FUNK, SIDNEY B./Source: Alton Telegraph, January 27, 1881
Treasurer of the Hapgood Plow Company; Civil War Veteran
Mr. Sidney B. Funk, Treasurer of the Hapgood Plow Company, a resident of Alton for several years, died quite suddenly at Hampton, Iowa, at the residence of a relative, January 25, on his 38th birthday. Mrs. Funk was telegraphed on last Monday and left for Hampton the same evening, but was not able to reached the place until after the death of her husband.

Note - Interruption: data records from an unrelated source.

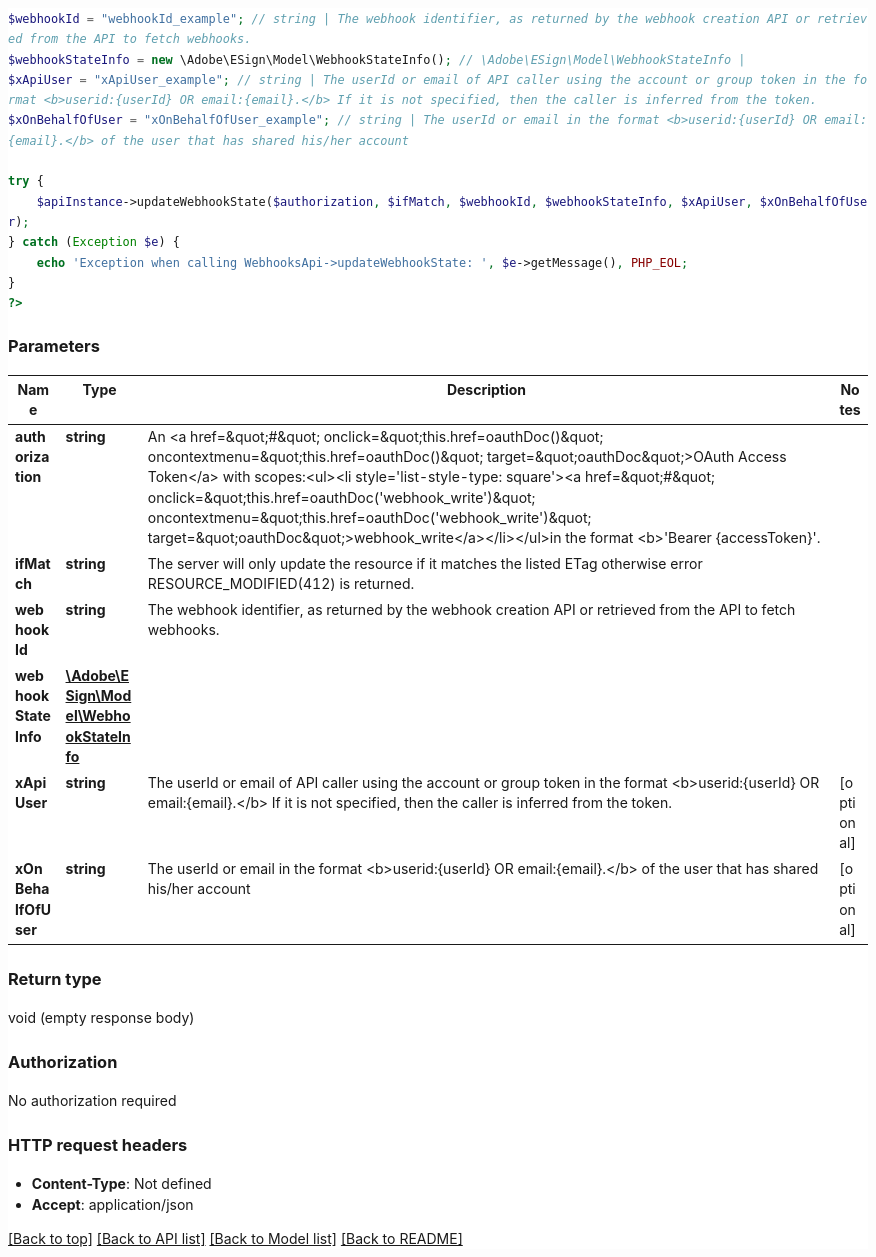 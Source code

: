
 ```php
$webhookId = "webhookId_example"; // string | The webhook identifier, as returned by the webhook creation API or retrieved from the API to fetch webhooks.
$webhookStateInfo = new \Adobe\ESign\Model\WebhookStateInfo(); // \Adobe\ESign\Model\WebhookStateInfo | 
$xApiUser = "xApiUser_example"; // string | The userId or email of API caller using the account or group token in the format <b>userid:{userId} OR email:{email}.</b> If it is not specified, then the caller is inferred from the token.
$xOnBehalfOfUser = "xOnBehalfOfUser_example"; // string | The userId or email in the format <b>userid:{userId} OR email:{email}.</b> of the user that has shared his/her account

try {
    $apiInstance->updateWebhookState($authorization, $ifMatch, $webhookId, $webhookStateInfo, $xApiUser, $xOnBehalfOfUser);
} catch (Exception $e) {
    echo 'Exception when calling WebhooksApi->updateWebhookState: ', $e->getMessage(), PHP_EOL;
}
?>
```

### Parameters

Name | Type | Description  | Notes
------------- | ------------- | ------------- | -------------
 **authorization** | **string**| An &lt;a href&#x3D;\&quot;#\&quot; onclick&#x3D;\&quot;this.href&#x3D;oauthDoc()\&quot; oncontextmenu&#x3D;\&quot;this.href&#x3D;oauthDoc()\&quot; target&#x3D;\&quot;oauthDoc\&quot;&gt;OAuth Access Token&lt;/a&gt; with scopes:&lt;ul&gt;&lt;li style&#x3D;&#39;list-style-type: square&#39;&gt;&lt;a href&#x3D;\&quot;#\&quot; onclick&#x3D;\&quot;this.href&#x3D;oauthDoc(&#39;webhook_write&#39;)\&quot; oncontextmenu&#x3D;\&quot;this.href&#x3D;oauthDoc(&#39;webhook_write&#39;)\&quot; target&#x3D;\&quot;oauthDoc\&quot;&gt;webhook_write&lt;/a&gt;&lt;/li&gt;&lt;/ul&gt;in the format &lt;b&gt;&#39;Bearer {accessToken}&#39;. |
 **ifMatch** | **string**| The server will only update the resource if it matches the listed ETag otherwise error RESOURCE_MODIFIED(412) is returned. |
 **webhookId** | **string**| The webhook identifier, as returned by the webhook creation API or retrieved from the API to fetch webhooks. |
 **webhookStateInfo** | [**\Adobe\ESign\Model\WebhookStateInfo**](../Model/WebhookStateInfo.md)|  |
 **xApiUser** | **string**| The userId or email of API caller using the account or group token in the format &lt;b&gt;userid:{userId} OR email:{email}.&lt;/b&gt; If it is not specified, then the caller is inferred from the token. | [optional]
 **xOnBehalfOfUser** | **string**| The userId or email in the format &lt;b&gt;userid:{userId} OR email:{email}.&lt;/b&gt; of the user that has shared his/her account | [optional]

### Return type

void (empty response body)

### Authorization

No authorization required

### HTTP request headers

 - **Content-Type**: Not defined
 - **Accept**: application/json

[[Back to top]](#) [[Back to API list]](../../README.md#documentation-for-api-endpoints) [[Back to Model list]](../../README.md#documentation-for-models) [[Back to README]](../../README.md)

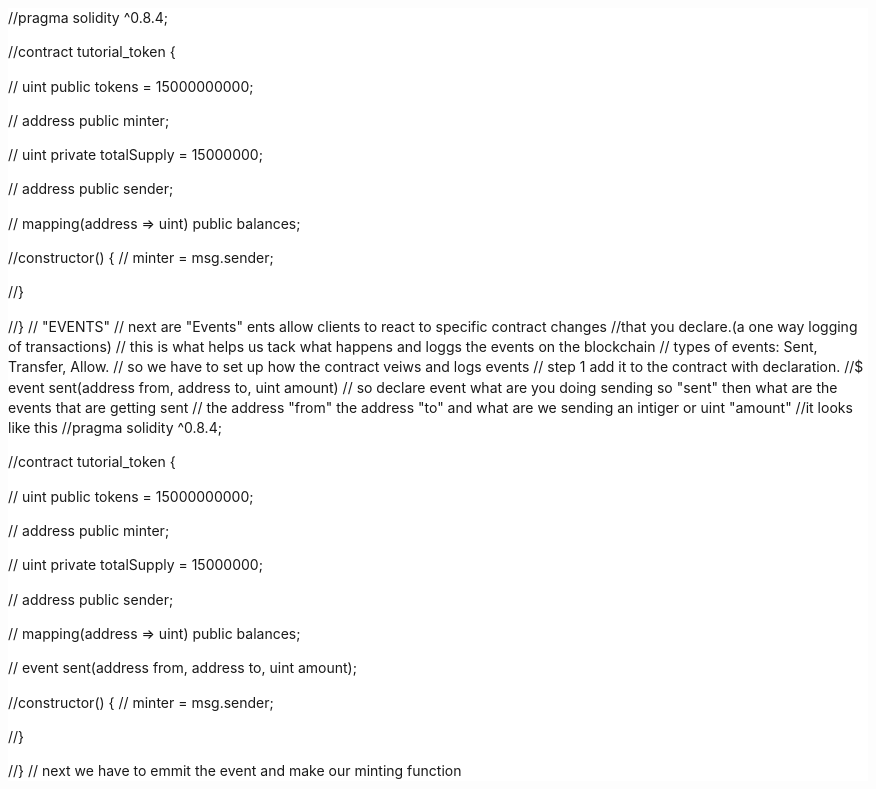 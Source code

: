 //pragma solidity ^0.8.4;

//contract tutorial_token {

//    uint public tokens = 15000000000;

//    address public minter;

//    uint private totalSupply = 15000000;

//    address public sender;

//    mapping(address => uint) public balances;


//constructor() {
//    minter = msg.sender;

//}



//}
//                                "EVENTS"
// next are "Events" ents allow clients to react to specific contract changes 
//that you declare.(a one way logging of transactions)
// this is what helps us tack what happens and loggs the events on the blockchain
// types of events: Sent, Transfer, Allow.
// so we have to set up how the contract veiws and logs events
// step 1 add it to the contract with declaration.
//$ event sent(address from, address to, uint amount)
// so declare event what are you doing sending so "sent" then what are the events that are getting sent
// the address "from" the address "to" and what are we sending an intiger or uint "amount"
//it looks like this
//pragma solidity ^0.8.4;

//contract tutorial_token {

//    uint public tokens = 15000000000;

//    address public minter;

//    uint private totalSupply = 15000000;

//    address public sender;

//    mapping(address => uint) public balances;

//    event sent(address from, address to, uint amount);



//constructor() {
//    minter = msg.sender;

//}



//}
// next we have to emmit the event and make our minting function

Mr. Funk was born at Apple River near Galena, Illinois, where he spent his early life. Deceased was a commissioned officer in the regiment of General Smith, late State Treasurer, during the War of the Rebellion, was a grave soldier for the Union, and bore evidence of his devotion to his country in several scars received in various battles. On the bloody field of Chickamauga, he was severely wounded in the head, the bullet lodging in the neck, where it remained to the day of his death, causing at times inconvenience and pain. He removed to Alton about six years ago with his family, and won his way at once to the confidence and respect of the community. He was an Elder in the Presbyterian Church of Alton; for two years was Assistant Superintendent of the Sunday School; acted as leader of the choir; and was beloved by all for his Christian courtesy, his genial disposition, and manly bearing. He leaves a widow, an aged mother, seven children, at ages one to fourteen years, several brothers, and other relatives, besides numerous friends, to mourn his death, the general grief being intensified by the unexpectedness of the stroke. While at the residence of his mother-in-law at Apple River, a little over a week ago he had an attack of illness caused by cold, from which he partially recovered and started on his trip, being engaged on business for the company with which he was connected, when he had the last and fatal seizure. His death leaves a vacancy in social, religious, and business circles that it will be indeed difficult to supply. The funeral will take place at Apple River, the place of his birth, and the remains will be buried there. Great sympathy is expressed for the bereaved widow, the fatherless children, and the aged mother in their sudden and terrible affliction.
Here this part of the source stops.